## Exercise
Please set down every record exactly as it appears below.

## Data
== Segment start ==
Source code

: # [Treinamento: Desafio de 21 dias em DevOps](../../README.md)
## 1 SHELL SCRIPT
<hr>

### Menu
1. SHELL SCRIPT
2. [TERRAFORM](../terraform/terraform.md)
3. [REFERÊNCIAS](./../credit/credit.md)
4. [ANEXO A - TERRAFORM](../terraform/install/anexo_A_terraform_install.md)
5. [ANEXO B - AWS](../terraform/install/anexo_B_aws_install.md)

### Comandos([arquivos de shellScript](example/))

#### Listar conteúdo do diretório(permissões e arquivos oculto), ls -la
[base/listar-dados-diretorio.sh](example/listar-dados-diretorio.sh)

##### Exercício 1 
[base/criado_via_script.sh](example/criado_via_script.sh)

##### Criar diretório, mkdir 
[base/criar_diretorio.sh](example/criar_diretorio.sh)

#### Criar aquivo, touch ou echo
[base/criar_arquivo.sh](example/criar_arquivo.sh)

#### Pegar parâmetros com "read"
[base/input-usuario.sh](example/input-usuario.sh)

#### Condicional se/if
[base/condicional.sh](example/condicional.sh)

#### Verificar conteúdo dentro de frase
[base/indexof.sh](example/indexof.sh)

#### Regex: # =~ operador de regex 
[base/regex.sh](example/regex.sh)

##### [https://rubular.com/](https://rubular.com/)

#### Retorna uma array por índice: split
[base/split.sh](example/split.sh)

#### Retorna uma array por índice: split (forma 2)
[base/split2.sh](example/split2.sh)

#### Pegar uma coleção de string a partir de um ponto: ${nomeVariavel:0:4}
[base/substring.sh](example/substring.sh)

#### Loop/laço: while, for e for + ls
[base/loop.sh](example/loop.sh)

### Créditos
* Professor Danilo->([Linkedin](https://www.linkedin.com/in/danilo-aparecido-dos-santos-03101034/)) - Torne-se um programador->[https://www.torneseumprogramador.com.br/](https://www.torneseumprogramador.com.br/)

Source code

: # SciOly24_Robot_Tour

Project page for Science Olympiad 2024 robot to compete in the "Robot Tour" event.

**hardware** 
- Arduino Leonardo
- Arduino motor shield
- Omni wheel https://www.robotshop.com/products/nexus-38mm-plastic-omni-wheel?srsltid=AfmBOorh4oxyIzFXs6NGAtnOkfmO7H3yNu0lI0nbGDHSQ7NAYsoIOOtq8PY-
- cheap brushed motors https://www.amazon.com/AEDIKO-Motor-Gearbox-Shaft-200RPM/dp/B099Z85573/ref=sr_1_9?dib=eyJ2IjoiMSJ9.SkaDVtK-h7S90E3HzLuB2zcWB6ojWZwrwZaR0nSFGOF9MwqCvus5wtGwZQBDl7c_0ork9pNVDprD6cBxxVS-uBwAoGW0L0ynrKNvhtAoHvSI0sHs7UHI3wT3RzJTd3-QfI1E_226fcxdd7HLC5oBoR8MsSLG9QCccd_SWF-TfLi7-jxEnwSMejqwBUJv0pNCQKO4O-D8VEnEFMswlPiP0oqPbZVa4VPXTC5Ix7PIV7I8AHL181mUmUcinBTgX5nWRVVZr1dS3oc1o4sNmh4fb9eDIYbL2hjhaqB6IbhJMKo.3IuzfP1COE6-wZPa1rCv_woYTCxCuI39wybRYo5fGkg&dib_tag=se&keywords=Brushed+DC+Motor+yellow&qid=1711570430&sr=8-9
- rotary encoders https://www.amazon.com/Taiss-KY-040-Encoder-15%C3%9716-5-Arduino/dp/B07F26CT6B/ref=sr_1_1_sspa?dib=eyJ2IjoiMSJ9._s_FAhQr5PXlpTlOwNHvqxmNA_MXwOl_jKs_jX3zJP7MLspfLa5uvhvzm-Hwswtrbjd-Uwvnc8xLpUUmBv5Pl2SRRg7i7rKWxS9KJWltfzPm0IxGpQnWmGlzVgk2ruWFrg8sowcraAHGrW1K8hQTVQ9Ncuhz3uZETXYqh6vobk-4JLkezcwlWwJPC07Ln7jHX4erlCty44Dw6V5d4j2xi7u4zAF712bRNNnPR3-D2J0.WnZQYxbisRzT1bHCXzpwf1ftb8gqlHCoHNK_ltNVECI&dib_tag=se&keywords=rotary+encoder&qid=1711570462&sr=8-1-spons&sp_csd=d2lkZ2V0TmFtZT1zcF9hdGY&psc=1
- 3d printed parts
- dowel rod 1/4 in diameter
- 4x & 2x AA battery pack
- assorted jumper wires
== Segment end ==
## Problem solution
Source code

: # [Treinamento: Desafio de 21 dias em DevOps](../../README.md)
## 1 SHELL SCRIPT
<hr>

### Menu
1. SHELL SCRIPT
2. [TERRAFORM](../terraform/terraform.md)
3. [REFERÊNCIAS](./../credit/credit.md)
4. [ANEXO A - TERRAFORM](../terraform/install/anexo_A_terraform_install.md)
5. [ANEXO B - AWS](../terraform/install/anexo_B_aws_install.md)

### Comandos([arquivos de shellScript](example/))

#### Listar conteúdo do diretório(permissões e arquivos oculto), ls -la
[base/listar-dados-diretorio.sh](example/listar-dados-diretorio.sh)

##### Exercício 1 
[base/criado_via_script.sh](example/criado_via_script.sh)

##### Criar diretório, mkdir 
[base/criar_diretorio.sh](example/criar_diretorio.sh)

#### Criar aquivo, touch ou echo
[base/criar_arquivo.sh](example/criar_arquivo.sh)

#### Pegar parâmetros com "read"
[base/input-usuario.sh](example/input-usuario.sh)

#### Condicional se/if
[base/condicional.sh](example/condicional.sh)

#### Verificar conteúdo dentro de frase
[base/indexof.sh](example/indexof.sh)

#### Regex: # =~ operador de regex 
[base/regex.sh](example/regex.sh)

##### [https://rubular.com/](https://rubular.com/)

#### Retorna uma array por índice: split
[base/split.sh](example/split.sh)

#### Retorna uma array por índice: split (forma 2)
[base/split2.sh](example/split2.sh)

#### Pegar uma coleção de string a partir de um ponto: ${nomeVariavel:0:4}
[base/substring.sh](example/substring.sh)

#### Loop/laço: while, for e for + ls
[base/loop.sh](example/loop.sh)

### Créditos
* Professor Danilo->([Linkedin](https://www.linkedin.com/in/danilo-aparecido-dos-santos-03101034/)) - Torne-se um programador->[https://www.torneseumprogramador.com.br/](https://www.torneseumprogramador.com.br/)

Source code

: # SciOly24_Robot_Tour

Project page for Science Olympiad 2024 robot to compete in the "Robot Tour" event.

**hardware** 
- Arduino Leonardo
- Arduino motor shield
- Omni wheel https://www.robotshop.com/products/nexus-38mm-plastic-omni-wheel?srsltid=AfmBOorh4oxyIzFXs6NGAtnOkfmO7H3yNu0lI0nbGDHSQ7NAYsoIOOtq8PY-
- cheap brushed motors https://www.amazon.com/AEDIKO-Motor-Gearbox-Shaft-200RPM/dp/B099Z85573/ref=sr_1_9?dib=eyJ2IjoiMSJ9.SkaDVtK-h7S90E3HzLuB2zcWB6ojWZwrwZaR0nSFGOF9MwqCvus5wtGwZQBDl7c_0ork9pNVDprD6cBxxVS-uBwAoGW0L0ynrKNvhtAoHvSI0sHs7UHI3wT3RzJTd3-QfI1E_226fcxdd7HLC5oBoR8MsSLG9QCccd_SWF-TfLi7-jxEnwSMejqwBUJv0pNCQKO4O-D8VEnEFMswlPiP0oqPbZVa4VPXTC5Ix7PIV7I8AHL181mUmUcinBTgX5nWRVVZr1dS3oc1o4sNmh4fb9eDIYbL2hjhaqB6IbhJMKo.3IuzfP1COE6-wZPa1rCv_woYTCxCuI39wybRYo5fGkg&dib_tag=se&keywords=Brushed+DC+Motor+yellow&qid=1711570430&sr=8-9
- rotary encoders https://www.amazon.com/Taiss-KY-040-Encoder-15%C3%9716-5-Arduino/dp/B07F26CT6B/ref=sr_1_1_sspa?dib=eyJ2IjoiMSJ9._s_FAhQr5PXlpTlOwNHvqxmNA_MXwOl_jKs_jX3zJP7MLspfLa5uvhvzm-Hwswtrbjd-Uwvnc8xLpUUmBv5Pl2SRRg7i7rKWxS9KJWltfzPm0IxGpQnWmGlzVgk2ruWFrg8sowcraAHGrW1K8hQTVQ9Ncuhz3uZETXYqh6vobk-4JLkezcwlWwJPC07Ln7jHX4erlCty44Dw6V5d4j2xi7u4zAF712bRNNnPR3-D2J0.WnZQYxbisRzT1bHCXzpwf1ftb8gqlHCoHNK_ltNVECI&dib_tag=se&keywords=rotary+encoder&qid=1711570462&sr=8-1-spons&sp_csd=d2lkZ2V0TmFtZT1zcF9hdGY&psc=1
- 3d printed parts
- dowel rod 1/4 in diameter
- 4x & 2x AA battery pack
- assorted jumper wires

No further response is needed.